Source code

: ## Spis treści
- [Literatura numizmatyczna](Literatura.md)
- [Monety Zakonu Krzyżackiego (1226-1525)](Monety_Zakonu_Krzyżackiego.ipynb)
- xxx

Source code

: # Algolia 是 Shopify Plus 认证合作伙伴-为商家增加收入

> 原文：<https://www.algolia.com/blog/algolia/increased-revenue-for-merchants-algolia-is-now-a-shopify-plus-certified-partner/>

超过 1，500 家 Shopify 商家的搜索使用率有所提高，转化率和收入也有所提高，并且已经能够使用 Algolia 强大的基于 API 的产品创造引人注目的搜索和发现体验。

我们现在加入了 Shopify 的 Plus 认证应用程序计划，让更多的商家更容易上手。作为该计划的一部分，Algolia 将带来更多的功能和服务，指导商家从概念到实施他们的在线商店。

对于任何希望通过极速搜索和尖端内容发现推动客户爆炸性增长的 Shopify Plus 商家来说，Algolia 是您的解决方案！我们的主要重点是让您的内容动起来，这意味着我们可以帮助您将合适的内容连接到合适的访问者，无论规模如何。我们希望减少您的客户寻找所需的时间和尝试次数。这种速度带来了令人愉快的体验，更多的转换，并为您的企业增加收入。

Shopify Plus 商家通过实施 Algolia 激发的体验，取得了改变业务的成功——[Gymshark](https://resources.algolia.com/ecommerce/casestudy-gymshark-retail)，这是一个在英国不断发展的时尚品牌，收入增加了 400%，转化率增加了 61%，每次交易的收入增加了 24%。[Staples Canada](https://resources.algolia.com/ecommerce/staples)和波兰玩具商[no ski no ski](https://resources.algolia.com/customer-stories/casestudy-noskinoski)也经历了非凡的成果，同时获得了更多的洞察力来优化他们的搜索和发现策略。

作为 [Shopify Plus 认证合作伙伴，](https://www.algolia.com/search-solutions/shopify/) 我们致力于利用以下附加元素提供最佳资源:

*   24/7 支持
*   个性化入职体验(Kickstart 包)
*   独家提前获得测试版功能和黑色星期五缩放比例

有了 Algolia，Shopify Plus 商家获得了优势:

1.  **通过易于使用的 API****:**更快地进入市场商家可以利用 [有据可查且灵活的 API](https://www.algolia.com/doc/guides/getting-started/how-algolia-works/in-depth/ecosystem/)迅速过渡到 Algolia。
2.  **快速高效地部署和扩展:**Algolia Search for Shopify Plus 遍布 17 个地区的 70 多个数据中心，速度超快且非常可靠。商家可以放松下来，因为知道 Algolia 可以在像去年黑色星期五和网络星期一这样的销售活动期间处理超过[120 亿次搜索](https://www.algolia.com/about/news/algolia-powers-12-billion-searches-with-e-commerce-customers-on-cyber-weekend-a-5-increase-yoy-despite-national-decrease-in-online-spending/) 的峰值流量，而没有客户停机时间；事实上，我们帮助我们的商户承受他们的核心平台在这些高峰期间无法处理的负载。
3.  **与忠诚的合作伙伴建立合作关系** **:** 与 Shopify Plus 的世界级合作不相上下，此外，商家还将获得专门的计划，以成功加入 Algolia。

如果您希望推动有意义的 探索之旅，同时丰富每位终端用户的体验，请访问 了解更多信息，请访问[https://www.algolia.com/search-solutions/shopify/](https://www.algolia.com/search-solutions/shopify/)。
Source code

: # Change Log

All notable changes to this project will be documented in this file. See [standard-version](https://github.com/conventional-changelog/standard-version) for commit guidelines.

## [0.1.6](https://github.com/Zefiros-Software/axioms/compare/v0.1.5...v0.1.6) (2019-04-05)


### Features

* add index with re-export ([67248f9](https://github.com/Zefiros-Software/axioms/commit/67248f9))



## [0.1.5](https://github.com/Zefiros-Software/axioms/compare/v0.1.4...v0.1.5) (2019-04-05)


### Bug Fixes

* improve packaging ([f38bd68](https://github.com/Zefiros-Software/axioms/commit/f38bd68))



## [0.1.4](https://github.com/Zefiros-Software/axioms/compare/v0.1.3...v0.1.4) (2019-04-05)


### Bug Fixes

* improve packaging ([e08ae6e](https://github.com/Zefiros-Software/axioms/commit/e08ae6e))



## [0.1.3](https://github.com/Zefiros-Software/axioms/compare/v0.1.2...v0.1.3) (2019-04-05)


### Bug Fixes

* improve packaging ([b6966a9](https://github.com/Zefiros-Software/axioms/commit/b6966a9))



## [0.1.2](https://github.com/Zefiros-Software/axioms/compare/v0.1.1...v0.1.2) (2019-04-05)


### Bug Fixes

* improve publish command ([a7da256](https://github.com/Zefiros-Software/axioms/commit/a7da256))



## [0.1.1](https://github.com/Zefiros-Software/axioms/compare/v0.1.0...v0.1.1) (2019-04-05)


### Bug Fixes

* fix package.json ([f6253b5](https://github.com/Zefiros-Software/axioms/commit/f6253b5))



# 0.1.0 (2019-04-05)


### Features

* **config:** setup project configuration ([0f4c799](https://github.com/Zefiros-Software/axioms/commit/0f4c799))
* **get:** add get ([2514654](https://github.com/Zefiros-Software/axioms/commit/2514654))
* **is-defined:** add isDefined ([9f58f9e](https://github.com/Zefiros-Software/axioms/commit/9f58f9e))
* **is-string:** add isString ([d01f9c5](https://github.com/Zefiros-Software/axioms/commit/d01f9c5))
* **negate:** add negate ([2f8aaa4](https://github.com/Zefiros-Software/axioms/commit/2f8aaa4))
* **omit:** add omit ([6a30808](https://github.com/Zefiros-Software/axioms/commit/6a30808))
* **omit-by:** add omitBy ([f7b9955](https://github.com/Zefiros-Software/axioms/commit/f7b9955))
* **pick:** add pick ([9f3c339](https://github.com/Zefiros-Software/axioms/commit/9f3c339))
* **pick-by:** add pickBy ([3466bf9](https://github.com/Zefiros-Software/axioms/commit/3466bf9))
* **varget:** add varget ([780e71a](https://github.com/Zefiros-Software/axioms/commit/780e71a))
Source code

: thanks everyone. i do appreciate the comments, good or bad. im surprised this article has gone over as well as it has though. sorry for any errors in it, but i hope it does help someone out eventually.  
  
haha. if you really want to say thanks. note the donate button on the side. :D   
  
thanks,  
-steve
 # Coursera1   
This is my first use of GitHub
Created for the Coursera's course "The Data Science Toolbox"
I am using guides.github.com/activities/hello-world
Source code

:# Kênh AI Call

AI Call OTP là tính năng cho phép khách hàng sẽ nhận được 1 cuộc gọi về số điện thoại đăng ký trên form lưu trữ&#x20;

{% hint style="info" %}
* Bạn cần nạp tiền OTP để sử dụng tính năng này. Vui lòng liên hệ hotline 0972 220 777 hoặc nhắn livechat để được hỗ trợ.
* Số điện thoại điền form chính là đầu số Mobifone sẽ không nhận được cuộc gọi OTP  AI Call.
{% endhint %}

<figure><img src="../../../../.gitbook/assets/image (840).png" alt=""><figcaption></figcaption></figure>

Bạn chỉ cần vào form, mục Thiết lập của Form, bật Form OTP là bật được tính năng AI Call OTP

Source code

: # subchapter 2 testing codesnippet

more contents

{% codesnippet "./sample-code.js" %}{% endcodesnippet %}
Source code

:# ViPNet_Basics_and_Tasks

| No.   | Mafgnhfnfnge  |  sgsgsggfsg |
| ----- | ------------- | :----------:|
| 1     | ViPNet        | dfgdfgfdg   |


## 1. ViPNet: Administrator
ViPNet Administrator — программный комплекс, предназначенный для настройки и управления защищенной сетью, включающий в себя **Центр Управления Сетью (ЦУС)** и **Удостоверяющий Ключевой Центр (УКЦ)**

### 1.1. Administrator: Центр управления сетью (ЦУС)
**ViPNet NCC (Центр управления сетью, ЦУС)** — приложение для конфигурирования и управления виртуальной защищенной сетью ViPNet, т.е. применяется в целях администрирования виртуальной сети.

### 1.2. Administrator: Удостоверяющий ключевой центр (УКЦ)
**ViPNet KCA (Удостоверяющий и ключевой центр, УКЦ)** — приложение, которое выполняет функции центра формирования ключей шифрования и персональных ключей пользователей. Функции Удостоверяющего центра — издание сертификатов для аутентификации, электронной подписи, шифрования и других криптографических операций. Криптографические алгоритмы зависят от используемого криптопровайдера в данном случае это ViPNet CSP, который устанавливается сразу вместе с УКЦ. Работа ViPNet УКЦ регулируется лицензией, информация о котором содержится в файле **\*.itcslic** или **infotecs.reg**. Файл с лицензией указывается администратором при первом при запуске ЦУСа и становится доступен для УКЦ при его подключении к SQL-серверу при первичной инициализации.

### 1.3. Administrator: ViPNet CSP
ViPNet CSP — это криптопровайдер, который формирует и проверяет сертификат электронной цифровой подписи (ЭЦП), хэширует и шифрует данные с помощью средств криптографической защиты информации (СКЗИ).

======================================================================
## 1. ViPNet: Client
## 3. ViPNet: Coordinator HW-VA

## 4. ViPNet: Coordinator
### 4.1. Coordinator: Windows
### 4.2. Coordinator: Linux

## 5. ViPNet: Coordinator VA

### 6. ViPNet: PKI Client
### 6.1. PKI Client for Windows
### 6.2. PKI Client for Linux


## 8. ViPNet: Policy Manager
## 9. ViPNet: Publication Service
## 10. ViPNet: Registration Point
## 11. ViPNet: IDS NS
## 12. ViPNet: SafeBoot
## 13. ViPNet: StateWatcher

**YOUR TASK**
Wherever the string "pick" is found in the entries, copy the line it sits in.

**RESPONSE TO THIS EXERCISE**
* **pick:** add pick ([9f3c339](https://github.com/Zefiros-Software/axioms/commit/9f3c339))
* **pick-by:** add pickBy ([3466bf9](https://github.com/Zefiros-Software/axioms/commit/3466bf9))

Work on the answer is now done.